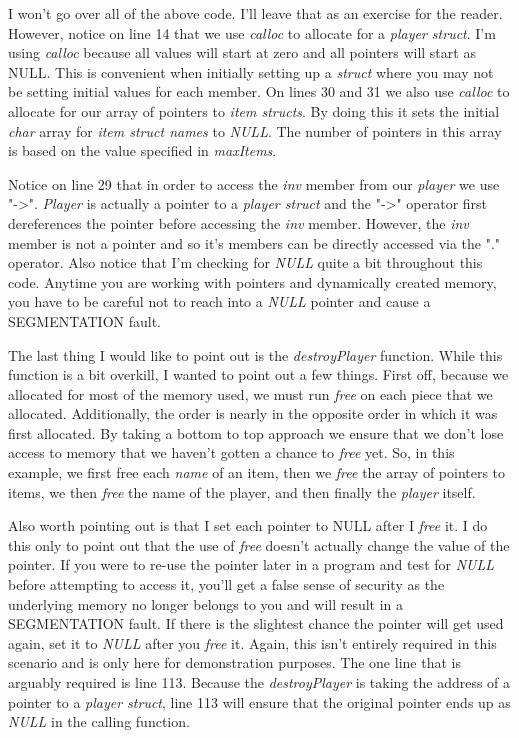 \documentclass[../main.tex]{subfiles}
\begin{document}
	
	
	I won't go over all of the above code.  I'll leave that as an exercise for the reader.  However, notice on line 14 that we use \textit{calloc} to allocate for a \textit{player struct}.  I'm using \textit{calloc} because all values will start at zero and all pointers will start as NULL.  This is convenient when initially setting up a \textit{struct} where you may not be setting initial values for each member.  On lines 30 and 31 we also use \textit{calloc} to allocate for our array of pointers to \textit{item structs}.  By doing this it sets the initial \textit{char} array for \textit{item struct names} to \textit{NULL}.  The number of pointers in this array is based on the value specified in \textit{maxItems}.
	
	Notice on line 29 that in order to access the \textit{inv} member from our \textit{player} we use "->".  \textit{Player} is actually a pointer to a \textit{player struct} and the "->" operator first dereferences the pointer before accessing the \textit{inv} member.  However, the \textit{inv} member is not a pointer and so it's members can be directly accessed via the "." operator.  Also notice that I'm checking for \textit{NULL} quite a bit throughout this code.  Anytime you are working with pointers and dynamically created memory, you have to be careful not to reach into a \textit{NULL} pointer and cause a SEGMENTATION fault.
	
	The last thing I would like to point out is the \textit{destroyPlayer} function.  While this function is a bit overkill, I wanted to point out a few things.  First off, because we allocated for most of the memory used, we must run \textit{free} on each piece that we allocated.  Additionally, the order is nearly in the opposite order in which it was first allocated.  By taking a bottom to top approach we ensure that we don't lose access to memory that we haven't gotten a chance to \textit{free} yet.  So, in this example, we first free each \textit{name} of an item, then we \textit{free} the array of pointers to items, we then \textit{free} the name of the player, and then finally the \textit{player} itself.  
	
	Also worth pointing out is that I set each pointer to NULL after I \textit{free} it.  I do this only to point out that the use of \textit{free} doesn't actually change the value of the pointer.  If you were to re-use the pointer later in a program and test for \textit{NULL} before attempting to access it, you'll get a false sense of security as the underlying memory no longer belongs to you and will result in a SEGMENTATION fault.  If there is the slightest chance the pointer will get used again, set it to \textit{NULL} after you \textit{free} it.  Again, this isn't entirely required in this scenario and is only here for demonstration purposes.  The one line that is arguably required is line 113.  Because the \textit{destroyPlayer} is taking the address of a pointer to a \textit{player struct}, line 113 will ensure that the original pointer ends up as \textit{NULL} in the calling function.\\
	
\end{document}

◇ ◇ ◇

### WHAT TO DO
A faithful reproduction of every entry, with no pictures, is the expected answer.

### SOLVED PROBLEM
 \documentclass[../main.tex]{subfiles}
\begin{document}
	
	
	I won't go over all of the above code.  I'll leave that as an exercise for the reader.  However, notice on line 14 that we use \textit{calloc} to allocate for a \textit{player struct}.  I'm using \textit{calloc} because all values will start at zero and all pointers will start as NULL.  This is convenient when initially setting up a \textit{struct} where you may not be setting initial values for each member.  On lines 30 and 31 we also use \textit{calloc} to allocate for our array of pointers to \textit{item structs}.  By doing this it sets the initial \textit{char} array for \textit{item struct names} to \textit{NULL}.  The number of pointers in this array is based on the value specified in \textit{maxItems}.
	
	Notice on line 29 that in order to access the \textit{inv} member from our \textit{player} we use "->".  \textit{Player} is actually a pointer to a \textit{player struct} and the "->" operator first dereferences the pointer before accessing the \textit{inv} member.  However, the \textit{inv} member is not a pointer and so it's members can be directly accessed via the "." operator.  Also notice that I'm checking for \textit{NULL} quite a bit throughout this code.  Anytime you are working with pointers and dynamically created memory, you have to be careful not to reach into a \textit{NULL} pointer and cause a SEGMENTATION fault.
	
	The last thing I would like to point out is the \textit{destroyPlayer} function.  While this function is a bit overkill, I wanted to point out a few things.  First off, because we allocated for most of the memory used, we must run \textit{free} on each piece that we allocated.  Additionally, the order is nearly in the opposite order in which it was first allocated.  By taking a bottom to top approach we ensure that we don't lose access to memory that we haven't gotten a chance to \textit{free} yet.  So, in this example, we first free each \textit{name} of an item, then we \textit{free} the array of pointers to items, we then \textit{free} the name of the player, and then finally the \textit{player} itself.  
	
	Also worth pointing out is that I set each pointer to NULL after I \textit{free} it.  I do this only to point out that the use of \textit{free} doesn't actually change the value of the pointer.  If you were to re-use the pointer later in a program and test for \textit{NULL} before attempting to access it, you'll get a false sense of security as the underlying memory no longer belongs to you and will result in a SEGMENTATION fault.  If there is the slightest chance the pointer will get used again, set it to \textit{NULL} after you \textit{free} it.  Again, this isn't entirely required in this scenario and is only here for demonstration purposes.  The one line that is arguably required is line 113.  Because the \textit{destroyPlayer} is taking the address of a pointer to a \textit{player struct}, line 113 will ensure that the original pointer ends up as \textit{NULL} in the calling function.\\
	
\end{document}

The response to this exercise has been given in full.